TEM Analysis of Autophagy in Drosophila melanogaster Fat Body Throughout the Progression of Metamorphosis

Abstract

Autophagy, the catabolic mechanism whereby stored nutrients are recycled, and the breakdown of problematic proteins and organelles within a cell, is an essential process necessary for maintenance of cellular homeostasis. When this process is misregulated, many physiological consequences ensue (Jing and Lim, 2012). Regulatory mechanisms of autophagy need to be further elucidated upon in order to be better understood.

During Drosophila larval development, the animal needs a constant supply of nutrients. A storage organ similar to mammalian adipose tissue and liver is the Drosophila fat body. When the animal intakes nutrients, insulin signaling is up regulated and nutrients are stored. Otherwise, when the animal undergoes a period of starvation as during metamorphosis, high titer pulses of 20-hydroxyecdysone (20E or ecdysone) induce autophagy in fat body cells to release nutrients. This allows for the animal’s other bodily cells to uptake the released amino and fatty acids from fat body, to survive and persist into the adult (Scott et al., 2004).
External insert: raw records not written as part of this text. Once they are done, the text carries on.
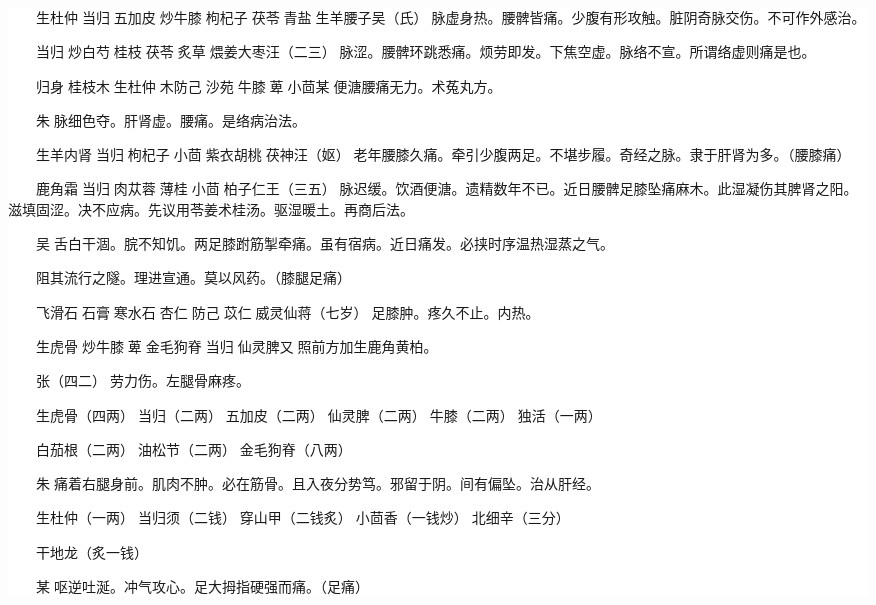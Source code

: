 　　生杜仲 当归 五加皮 炒牛膝 枸杞子 茯苓 青盐 生羊腰子吴（氏） 脉虚身热。腰髀皆痛。少腹有形攻触。脏阴奇脉交伤。不可作外感治。

　　当归 炒白芍 桂枝 茯苓 炙草 煨姜大枣汪（二三） 脉涩。腰髀环跳悉痛。烦劳即发。下焦空虚。脉络不宣。所谓络虚则痛是也。

　　归身 桂枝木 生杜仲 木防己 沙苑 牛膝 萆 小茴某 便溏腰痛无力。术菟丸方。

　　朱 脉细色夺。肝肾虚。腰痛。是络病治法。

　　生羊内肾 当归 枸杞子 小茴 紫衣胡桃 茯神汪（妪） 老年腰膝久痛。牵引少腹两足。不堪步履。奇经之脉。隶于肝肾为多。（腰膝痛）

　　鹿角霜 当归 肉苁蓉 薄桂 小茴 柏子仁王（三五） 脉迟缓。饮酒便溏。遗精数年不已。近日腰髀足膝坠痛麻木。此湿凝伤其脾肾之阳。滋填固涩。决不应病。先议用苓姜术桂汤。驱湿暖土。再商后法。

　　吴 舌白干涸。脘不知饥。两足膝跗筋掣牵痛。虽有宿病。近日痛发。必挟时序温热湿蒸之气。

　　阻其流行之隧。理进宣通。莫以风药。（膝腿足痛）

　　飞滑石 石膏 寒水石 杏仁 防己 苡仁 威灵仙蒋（七岁） 足膝肿。疼久不止。内热。

　　生虎骨 炒牛膝 萆 金毛狗脊 当归 仙灵脾又 照前方加生鹿角黄柏。

　　张（四二） 劳力伤。左腿骨麻疼。

　　生虎骨（四两） 当归（二两） 五加皮（二两） 仙灵脾（二两） 牛膝（二两） 独活（一两）

　　白茄根（二两） 油松节（二两） 金毛狗脊（八两）

　　朱 痛着右腿身前。肌肉不肿。必在筋骨。且入夜分势笃。邪留于阴。间有偏坠。治从肝经。

　　生杜仲（一两） 当归须（二钱） 穿山甲（二钱炙） 小茴香（一钱炒） 北细辛（三分）

　　干地龙（炙一钱）

　　某 呕逆吐涎。冲气攻心。足大拇指硬强而痛。（足痛）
I am documenting the occurrence of autophagy throughout 7 time points of metamorphosis in wild-type (w1118) Drosophila melanogaster through utilizing transmission electron microscopy (TEM). TEM allows for the accurate visual detection of autolysosomes, but not the quantification of these autophagic structures. As expected, autolysosomes were present at 0, 2, 4, 6, 8, 10, and 12 hours after puparium formation (h APF), throughout metamorphosis.